So, I’m going on this date tomorrow and it got me thinking about the awkward moments on dates. Dates, especially first dates, are potential hot beds for ripe awkwardness; there’s just so many Murphy’s Law moments that could go wrong. Someone could spill something, you could get food in your teeth, you could slip, he could fall, it’s never ending. But, I think one of the most built-in awkward moments is reaching for the check. The simple act of reaching for the check seems to be full of historical, sociological, anthropological, feminist, and financial deeper meanings.
Who is supposed to pay for the dinner on a first date?
Personally, I think the man is supposed to pay; it’s traditional, it’s gentlemanly, and back to my anthropology, it shows he can “provide.” So, he picks up the check? Great. But, what do I do? Sit there and look pretty? Do I attempt to reach for the check? This may have an effect on his feelings of masculinity; “what, she doesn’t think I can afford to take her to dinner?” Some people say that every little thing on a date is a test in hiding; paying for the dinner is the ultimate test. If I offer to pay half it may also be a slap in the face to him, and sort of undercut the idea that it’s a “date.” But, I’d feel awkward, and slightly stupid, if I don’t offer to pay for something. Perhaps I’ll offer to pay the tip? Or for coffee afterwards?
Due to my confusion on this date-tiquette, I used my trusted friend Google and came across AskMen.com; while I’m not a huge fan of this website, for the most part, because they say some really chauvinist things sometimes (like their article on why virgins need help because they don’t know what they’re doing in the bedroom), I happened to actually like their stance on this first date conundrum:
“ Pass the first-date test: Go for compromise. Let her know that you’d love to treat her to dinner and make sure you pay, but joke that she can pay the next time the two of you go out. This makes it even — hypothetically. You can even make cheesy jokes about why you want to pay (think “the pleasure of your company is contribution enough” or something along those lines).”

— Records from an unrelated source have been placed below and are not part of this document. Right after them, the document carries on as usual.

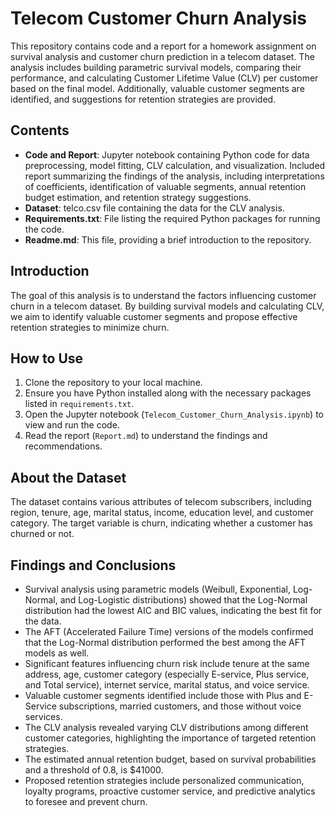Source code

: # Telecom Customer Churn Analysis

This repository contains code and a report for a homework assignment on survival analysis and customer churn prediction in a telecom dataset. The analysis includes building parametric survival models, comparing their performance, and calculating Customer Lifetime Value (CLV) per customer based on the final model. Additionally, valuable customer segments are identified, and suggestions for retention strategies are provided.

## Contents

- **Code and Report**: Jupyter notebook containing Python code for data preprocessing, model fitting, CLV calculation, and visualization. Included report summarizing the findings of the analysis, including interpretations of coefficients, identification of valuable segments, annual retention budget estimation, and retention strategy suggestions.
- **Dataset**: telco.csv file containing the data for the CLV analysis.
- **Requirements.txt**: File listing the required Python packages for running the code.
- **Readme.md**: This file, providing a brief introduction to the repository.

## Introduction

The goal of this analysis is to understand the factors influencing customer churn in a telecom dataset. By building survival models and calculating CLV, we aim to identify valuable customer segments and propose effective retention strategies to minimize churn.

## How to Use

1. Clone the repository to your local machine.
2. Ensure you have Python installed along with the necessary packages listed in `requirements.txt`.
3. Open the Jupyter notebook (`Telecom_Customer_Churn_Analysis.ipynb`) to view and run the code.
4. Read the report (`Report.md`) to understand the findings and recommendations.

## About the Dataset

The dataset contains various attributes of telecom subscribers, including region, tenure, age, marital status, income, education level, and customer category. The target variable is churn, indicating whether a customer has churned or not.

## Findings and Conclusions

- Survival analysis using parametric models (Weibull, Exponential, Log-Normal, and Log-Logistic distributions) showed that the Log-Normal distribution had the lowest AIC and BIC values, indicating the best fit for the data.
- The AFT (Accelerated Failure Time) versions of the models confirmed that the Log-Normal distribution performed the best among the AFT models as well.
- Significant features influencing churn risk include tenure at the same address, age, customer category (especially E-service, Plus service, and Total service), internet service, marital status, and voice service.
- Valuable customer segments identified include those with Plus and E-Service subscriptions, married customers, and those without voice services.
- The CLV analysis revealed varying CLV distributions among different customer categories, highlighting the importance of targeted retention strategies.
- The estimated annual retention budget, based on survival probabilities and a threshold of 0.8, is $41000.
- Proposed retention strategies include personalized communication, loyalty programs, proactive customer service, and predictive analytics to foresee and prevent churn.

I think that’s the best answer I’ve read. It combines paying for the date, without making her feel useless; flirting with her, and potentially, if you want, making her feel like there’s another date coming, and making her feel special. I’m a pretty low-maintenance woman (unless, I’m actually high-maintenance and I just think I’m low-maintenance, like Sally Albright), but the most important thing for me is that he gets that I’m not about the money thing, I’m down to earth, and just want to meet him and have a good time. I don’t want him to think “Oh, she’s just sitting there and didn’t offer to pay for dinner…” But, on the otherhand, hopefully a good guy wouldn’t think that.
I posed the “who pays” question to some of our Boys on the Stoop; Adama answered, “The man. I think there’s definitely some play in that, but I have to believe that culturally, across the country, the norm is still that the man pays for meal.” ColoradoBoy agreed with Adama. Interestingly enough though, my neighborhood friend A said, “The person who asks? Or you go dutch; I’m not very traditional with that.” While my sociological survey consists of a whopping three people, it’s still interesting to see that the woman I asked thought people should split the check, while the two men said that the man should pay.
Some other answers I got that were interesting (I love conducting sociological surveys through instant messenger early in the morning…how profesh of me):
“It depends somewhat on the circumstances; if it was me, i would usually offer to pay, but i think these things are somewhat less important now then they used to be. i kind of feel like some of the social traditions are somewhat outdated, now that doesn’t mean that i don’t follow them.” (From a male friend, 23, single)
I think single male friend is wrong; they are not any less important, but it is being discussed and analyzed more, so therefore, also suppressed and repressed more. We’re not supposed to discuss money or paying for things, but it’s still an issue on dates.
I enjoyed T’s answer, “i think there should be an appropriate amount of squabble and whoever puts up the best fight wins.” Sort of what AskMen.com said, but the man should win that battle. See, it doesn’t just take arm’s length to pick up a check, but wits and humor, too! You need to be quick on one’s feet to play the game of the dinner-paying-duel.
When asked, “Who pays for dinner on the first date?” male friend, 21, in a relationship responded “Since when has that been in question?” Nice answer, I dig it.
So, readers, what do YOU think, not only who should pay on the first date, but how should the mini-battle go down? What “fight” (God, this is so lady trapped in a castle, “save me, save me, no don’t save me, save me!”) should I put up in order to look willing to pay?
Have you ever had an awkward dinner-paying experience? Share!